TASK DESCRIPTION – Retype the tail of the data exactly, starting at the line containing "rolling 方式は単調増加するカウンタのみを受理する設計であり，" and stopping at the last line.

"""

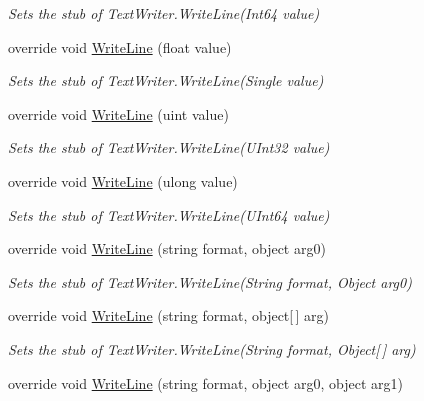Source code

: \begin{DoxyCompactItemize}
\begin{DoxyCompactList}\small\item\em Sets the stub of Text\-Writer.\-Write\-Line(\-Int64 value)\end{DoxyCompactList}\item 
override void \hyperlink{class_system_1_1_i_o_1_1_fakes_1_1_stub_text_writer_a8727559762ae7d83babfe54b193a911a}{Write\-Line} (float value)
\begin{DoxyCompactList}\small\item\em Sets the stub of Text\-Writer.\-Write\-Line(\-Single value)\end{DoxyCompactList}\item 
override void \hyperlink{class_system_1_1_i_o_1_1_fakes_1_1_stub_text_writer_a3d9c4eaa635debc34d363679b9779812}{Write\-Line} (uint value)
\begin{DoxyCompactList}\small\item\em Sets the stub of Text\-Writer.\-Write\-Line(\-U\-Int32 value)\end{DoxyCompactList}\item 
override void \hyperlink{class_system_1_1_i_o_1_1_fakes_1_1_stub_text_writer_a8ec9167155b1d7d5d2b24f35c43e44c7}{Write\-Line} (ulong value)
\begin{DoxyCompactList}\small\item\em Sets the stub of Text\-Writer.\-Write\-Line(\-U\-Int64 value)\end{DoxyCompactList}\item 
override void \hyperlink{class_system_1_1_i_o_1_1_fakes_1_1_stub_text_writer_a5e8220230523b5c9842d046677176c28}{Write\-Line} (string format, object arg0)
\begin{DoxyCompactList}\small\item\em Sets the stub of Text\-Writer.\-Write\-Line(\-String format, Object arg0)\end{DoxyCompactList}\item 
override void \hyperlink{class_system_1_1_i_o_1_1_fakes_1_1_stub_text_writer_a2c22f47b79b26ed500ca5449844a06f8}{Write\-Line} (string format, object\mbox{[}$\,$\mbox{]} arg)
\begin{DoxyCompactList}\small\item\em Sets the stub of Text\-Writer.\-Write\-Line(\-String format, Object\mbox{[}$\,$\mbox{]} arg)\end{DoxyCompactList}\item 
override void \hyperlink{class_system_1_1_i_o_1_1_fakes_1_1_stub_text_writer_aaf49a09bbd42c0728b3c15e0b13eb06d}{Write\-Line} (string format, object arg0, object arg1)

\end{DoxyCompactItemize}
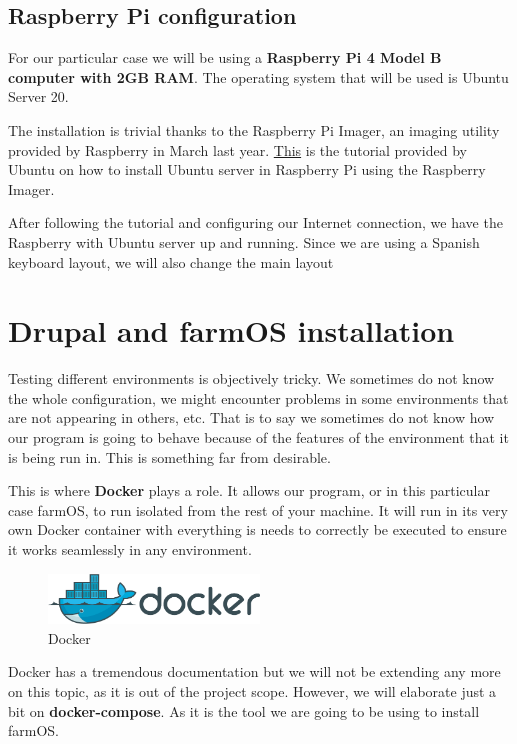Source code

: \subsection{Raspberry Pi configuration}
For our particular case we will be using a \textbf{Raspberry Pi 4 Model B computer with 2GB RAM}. The operating system that will be used is Ubuntu Server 20.

The installation is trivial thanks to the Raspberry Pi Imager, an imaging utility provided by Raspberry in March last year. \href{https://ubuntu.com/tutorials/how-to-install-ubuntu-on-your-raspberry-pi#1-overview}{This} is the tutorial provided by Ubuntu on how to install Ubuntu server in Raspberry Pi using the Raspberry Imager.

After following the tutorial and configuring our Internet connection, we have the Raspberry with Ubuntu server up and running. Since we are using a Spanish keyboard layout, we will also change the main layout
\section{Drupal and farmOS installation}

Testing different environments is objectively tricky. We sometimes do not know the whole configuration, we might encounter problems in some environments that are not appearing in others, etc. That is to say we sometimes do not know how our program is going to behave because of the features of the environment that it is being run in. This is something far from desirable.

\vspace{5mm}
This is where \textbf{Docker}\cite{docker} plays a role. It allows our program, or in this particular case farmOS, to run isolated from the rest of your machine. It will run in its very own Docker container with everything is needs to correctly be executed to ensure it works seamlessly in any environment.

\begin{figure}[H]
    \centering
    \includegraphics[width=0.5\textwidth]{fig/docker_logo.png}
        \caption{Docker}
    \label{fig:docker-logo}
\end{figure}

\vspace{7mm}
Docker has a tremendous documentation but we will not be extending any more on this topic, as it is out of the project scope. However, we will elaborate just a bit on \textbf{docker-compose}\cite{docker-compose}. As it is the tool we are going to be using to install farmOS.

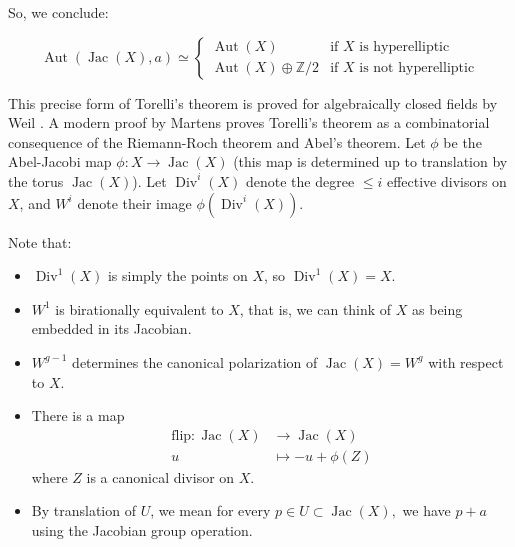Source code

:\documentclass[12pt,reqno]{amsart}
\DeclareMathOperator{\Aut}{Aut}
\DeclareMathOperator{\Jac}{Jac}
\DeclareMathOperator{\Div}{Div}
\newcommand{\Z}{\mathbb{Z}}
\theoremstyle{definition}
\theoremstyle{remark}
\newtheorem*{remark}{Remark}
\newcommand{\ti}{\todo[inline]}
\begin{document}
So, we conclude: 

$$\Aut(\Jac(X), a) \simeq \begin{cases} \Aut(X) & \text{if } X \text{ is hyperelliptic} \\
\Aut(X) \oplus \Z/2 &  \text{if } X \text{ is not hyperelliptic}
\end{cases} $$





This precise form of Torelli's theorem is proved for algebraically closed fields by Weil \cite{oe}. A modern proof by Martens \cite{finn} proves Torelli's theorem as a combinatorial consequence of the Riemann-Roch theorem and Abel's theorem. Let $\phi$ be the Abel-Jacobi map $\phi: X \to \Jac(X)$ (this map is determined up to translation by the torus $\Jac(X)$). Let $\Div^i(X)$ denote the degree $\leq i$ effective divisors on $X$, and $W^i$ denote their image $\phi(\Div^i(X))$. 



Note that: 

\begin{itemize} 
\item $\Div^1(X)$ is simply the points on $X$, so  $\Div^1(X) = X$.

\item $W^1$ is birationally equivalent to $X$, that is, we can think of $X$ as being embedded in its Jacobian. 

\item  $W^{g-1}$ determines the canonical polarization of $\Jac(X) = W^g$ with respect to $X$.  

\item There is a map \begin{align*}
\text{flip}: \Jac(X) &\to \Jac(X)\\
u &\mapsto -u + \phi(Z)
\end{align*}
where $Z$ is a canonical divisor on $X$.
\item By translation of $U$, we mean for every $p \in U \subset \Jac(X),$ we have $p+a$ using the Jacobian group operation.
\end{itemize} 
\end{document}
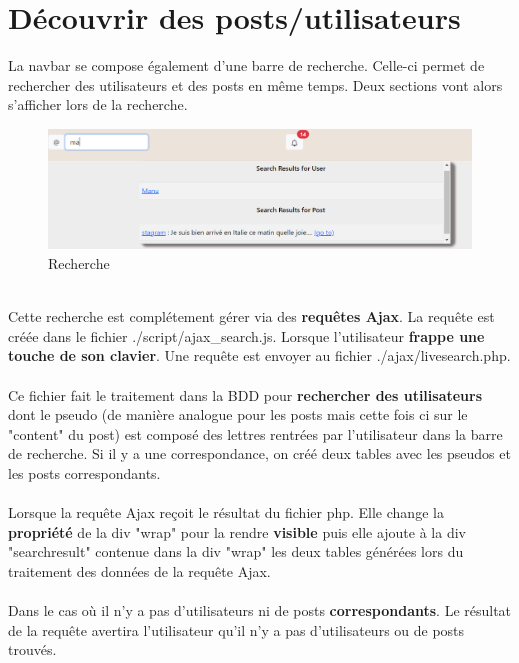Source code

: \documentclass{article}
\begin{document}
\section{Découvrir des posts/utilisateurs}
La navbar se compose également d'une barre de recherche. Celle-ci permet de rechercher des utilisateurs et des posts en même temps. Deux sections vont alors s'afficher lors de la recherche.
\begin{figure}[h]\centering
\includegraphics[width=\textwidth]{recherche}
\caption{Recherche}
\end{figure}\\
Cette recherche est complétement gérer via des \textbf{requêtes Ajax}. La requête est créée dans le fichier ./script/ajax\_search.js. Lorsque l'utilisateur \textbf{frappe une touche de son clavier}. Une requête est envoyer au fichier ./ajax/livesearch.php.\\\\
 Ce fichier fait le traitement dans la BDD pour \textbf{rechercher des utilisateurs} dont le pseudo (de manière analogue pour les posts mais cette fois ci sur le "content" du post) est composé des lettres rentrées par l'utilisateur dans la barre de recherche. Si il y a une correspondance, on créé deux tables avec les pseudos et les posts correspondants.\\\\
Lorsque la requête Ajax reçoit le résultat du fichier php. Elle change la \textbf{propriété} de la div "wrap" pour la rendre \textbf{visible} puis elle ajoute à la div "searchresult" contenue dans la div "wrap" les deux tables générées lors du traitement des données de la requête Ajax.\\\\
Dans le cas où il n'y a pas d'utilisateurs ni de posts \textbf{correspondants}. Le résultat de la requête avertira l'utilisateur qu'il n'y a pas d'utilisateurs ou de posts trouvés.
\end{document}
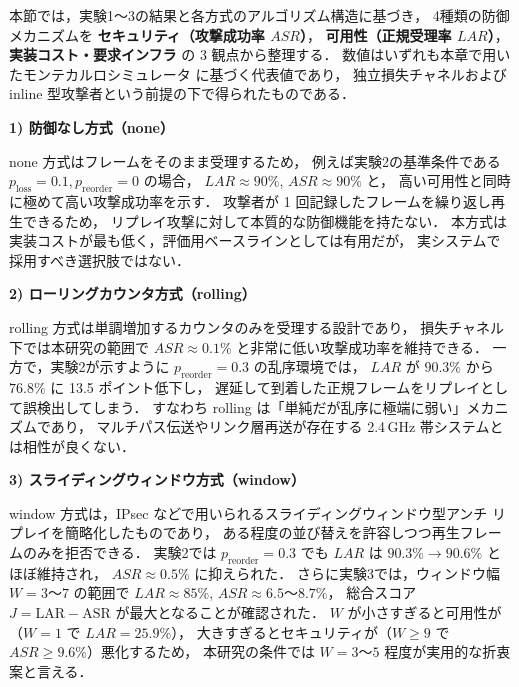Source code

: \documentclass[twocolumn,10pt,a4paper]{jsarticle}
\begin{document}
\label{subsec:overall-comparison}

本節では，実験1～3の結果と各方式のアルゴリズム構造に基づき，
4種類の防御メカニズムを
\textbf{セキュリティ（攻撃成功率 $ASR$）}，
\textbf{可用性（正規受理率 $LAR$）}，
\textbf{実装コスト・要求インフラ}
の 3 観点から整理する．
数値はいずれも本章で用いたモンテカルロシミュレータ\cite{ReplaySimReadmeJP}
に基づく代表値であり，
独立損失チャネルおよび inline 型攻撃者という前提の下で得られたものである．

\vspace{1em}
\noindent\textbf{1) 防御なし方式（none）}\par
none 方式はフレームをそのまま受理するため，
例えば実験2の基準条件である $p_{\mathrm{loss}}=0.1, p_{\mathrm{reorder}}=0$ の場合，
$LAR \approx 90\%$, $ASR \approx 90\%$ と，
高い可用性と同時に極めて高い攻撃成功率を示す．
攻撃者が 1 回記録したフレームを繰り返し再生できるため，
リプレイ攻撃に対して本質的な防御機能を持たない．
本方式は実装コストが最も低く，評価用ベースラインとしては有用だが，
実システムで採用すべき選択肢ではない．

\vspace{1em}
\noindent\textbf{2) ローリングカウンタ方式（rolling）}\par
rolling 方式は単調増加するカウンタのみを受理する設計であり，
損失チャネル下では本研究の範囲で
$ASR \approx 0.1\%$ と非常に低い攻撃成功率を維持できる．
一方で，実験2が示すように $p_{\mathrm{reorder}}=0.3$ の乱序環境では，
$LAR$ が $90.3\%$ から $76.8\%$ に 13.5 ポイント低下し，
遅延して到着した正規フレームをリプレイとして誤検出してしまう．
すなわち rolling は「単純だが乱序に極端に弱い」メカニズムであり，
マルチパス伝送やリンク層再送が存在する 2.4\,GHz 帯システムとは相性が良くない．

\vspace{1em}
\noindent\textbf{3) スライディングウィンドウ方式（window）}\par
window 方式は，IPsec などで用いられるスライディングウィンドウ型アンチ
リプレイ\cite{rfc6479}を簡略化したものであり，
ある程度の並び替えを許容しつつ再生フレームのみを拒否できる．
実験2では $p_{\mathrm{reorder}}=0.3$ でも
$LAR$ は $90.3\%\rightarrow 90.6\%$ とほぼ維持され，
$ASR \approx 0.5\%$ に抑えられた．
さらに実験3では，ウィンドウ幅 $W=3$～$7$ の範囲で
$LAR \approx 85\%$, $ASR \approx 6.5$～$8.7\%$，
総合スコア $J = \mathrm{LAR} - \mathrm{ASR}$ が最大となることが確認された．
$W$ が小さすぎると可用性が（$W=1$ で $LAR=25.9\%$），
大きすぎるとセキュリティが（$W \ge 9$ で $ASR \ge 9.6\%$）悪化するため，
本研究の条件では $W=3$～$5$ 程度が実用的な折衷案と言える．
\end{document}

"""

ANSWER FOR THIS EXERCISE –
rolling 方式は単調増加するカウンタのみを受理する設計であり，
損失チャネル下では本研究の範囲で
$ASR \approx 0.1\%$ と非常に低い攻撃成功率を維持できる．
一方で，実験2が示すように $p_{\mathrm{reorder}}=0.3$ の乱序環境では，
$LAR$ が $90.3\%$ から $76.8\%$ に 13.5 ポイント低下し，
遅延して到着した正規フレームをリプレイとして誤検出してしまう．
すなわち rolling は「単純だが乱序に極端に弱い」メカニズムであり，
マルチパス伝送やリンク層再送が存在する 2.4\,GHz 帯システムとは相性が良くない．

\vspace{1em}
\noindent\textbf{3) スライディングウィンドウ方式（window）}\par
window 方式は，IPsec などで用いられるスライディングウィンドウ型アンチ
リプレイ\cite{rfc6479}を簡略化したものであり，
ある程度の並び替えを許容しつつ再生フレームのみを拒否できる．
実験2では $p_{\mathrm{reorder}}=0.3$ でも
$LAR$ は $90.3\%\rightarrow 90.6\%$ とほぼ維持され，
$ASR \approx 0.5\%$ に抑えられた．
さらに実験3では，ウィンドウ幅 $W=3$～$7$ の範囲で
$LAR \approx 85\%$, $ASR \approx 6.5$～$8.7\%$，
総合スコア $J = \mathrm{LAR} - \mathrm{ASR}$ が最大となることが確認された．
$W$ が小さすぎると可用性が（$W=1$ で $LAR=25.9\%$），
大きすぎるとセキュリティが（$W \ge 9$ で $ASR \ge 9.6\%$）悪化するため，
本研究の条件では $W=3$～$5$ 程度が実用的な折衷案と言える．
\end{document}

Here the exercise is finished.